= Document images with source code =
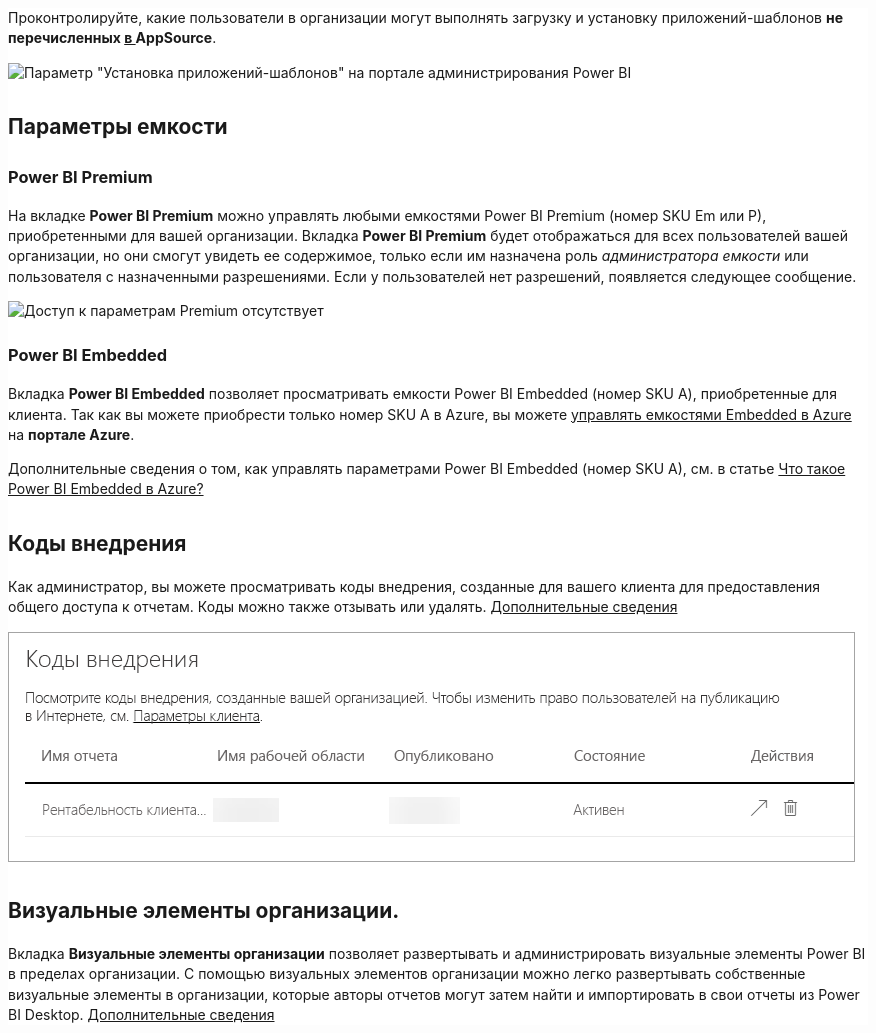 Проконтролируйте, какие пользователи в организации могут выполнять загрузку и установку приложений-шаблонов **не перечисленных [ в ](https://appsource.microsoft.com)AppSource**.

![Параметр "Установка приложений-шаблонов" на портале администрирования Power BI](media/service-admin-portal/power-bi-admin-portal-template-app-settings-installer-nonappsource.png)

## <a name="capacity-settings"></a>Параметры емкости

### <a name="power-bi-premium"></a>Power BI Premium

На вкладке **Power BI Premium** можно управлять любыми емкостями Power BI Premium (номер SKU Em или P), приобретенными для вашей организации. Вкладка **Power BI Premium** будет отображаться для всех пользователей вашей организации, но они смогут увидеть ее содержимое, только если им назначена роль *администратора емкости* или пользователя с назначенными разрешениями. Если у пользователей нет разрешений, появляется следующее сообщение.

![Доступ к параметрам Premium отсутствует](media/service-admin-portal/premium-settings-no-access.png)

### <a name="power-bi-embedded"></a>Power BI Embedded

Вкладка **Power BI Embedded** позволяет просматривать емкости Power BI Embedded (номер SKU А), приобретенные для клиента. Так как вы можете приобрести только номер SKU A в Azure, вы можете [управлять емкостями Embedded в Azure](developer/embedded/azure-pbie-create-capacity.md) на **портале Azure**.

Дополнительные сведения о том, как управлять параметрами Power BI Embedded (номер SKU A), см. в статье [Что такое Power BI Embedded в Azure?](developer/embedded/azure-pbie-what-is-power-bi-embedded.md)

## <a name="embed-codes"></a>Коды внедрения

Как администратор, вы можете просматривать коды внедрения, созданные для вашего клиента для предоставления общего доступа к отчетам. Коды можно также отзывать или удалять. [Дополнительные сведения](service-publish-to-web.md)

![Внедрение кодов с помощью портала администрирования Power BI](media/service-admin-portal/embed-codes.png)

 ## <a name=""></a><a name="organizational-visuals">Визуальные элементы организации</a>. 

Вкладка **Визуальные элементы организации** позволяет развертывать и администрировать визуальные элементы Power BI в пределах организации. С помощью визуальных элементов организации можно легко развертывать собственные визуальные элементы в организации, которые авторы отчетов могут затем найти и импортировать в свои отчеты из Power BI Desktop. [Дополнительные сведения](developer/visuals/power-bi-custom-visuals-organization.md)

= Your goal =
Repeat, exactly as they stand above, the lines from the line with "к параметрам Premium" to the line with "Как администратор, вы", both lines included.

= Finished task =
![Доступ к параметрам Premium отсутствует](media/service-admin-portal/premium-settings-no-access.png)

### <a name="power-bi-embedded"></a>Power BI Embedded

Вкладка **Power BI Embedded** позволяет просматривать емкости Power BI Embedded (номер SKU А), приобретенные для клиента. Так как вы можете приобрести только номер SKU A в Azure, вы можете [управлять емкостями Embedded в Azure](developer/embedded/azure-pbie-create-capacity.md) на **портале Azure**.

Дополнительные сведения о том, как управлять параметрами Power BI Embedded (номер SKU A), см. в статье [Что такое Power BI Embedded в Azure?](developer/embedded/azure-pbie-what-is-power-bi-embedded.md)

## <a name="embed-codes"></a>Коды внедрения

Как администратор, вы можете просматривать коды внедрения, созданные для вашего клиента для предоставления общего доступа к отчетам. Коды можно также отзывать или удалять. [Дополнительные сведения](service-publish-to-web.md)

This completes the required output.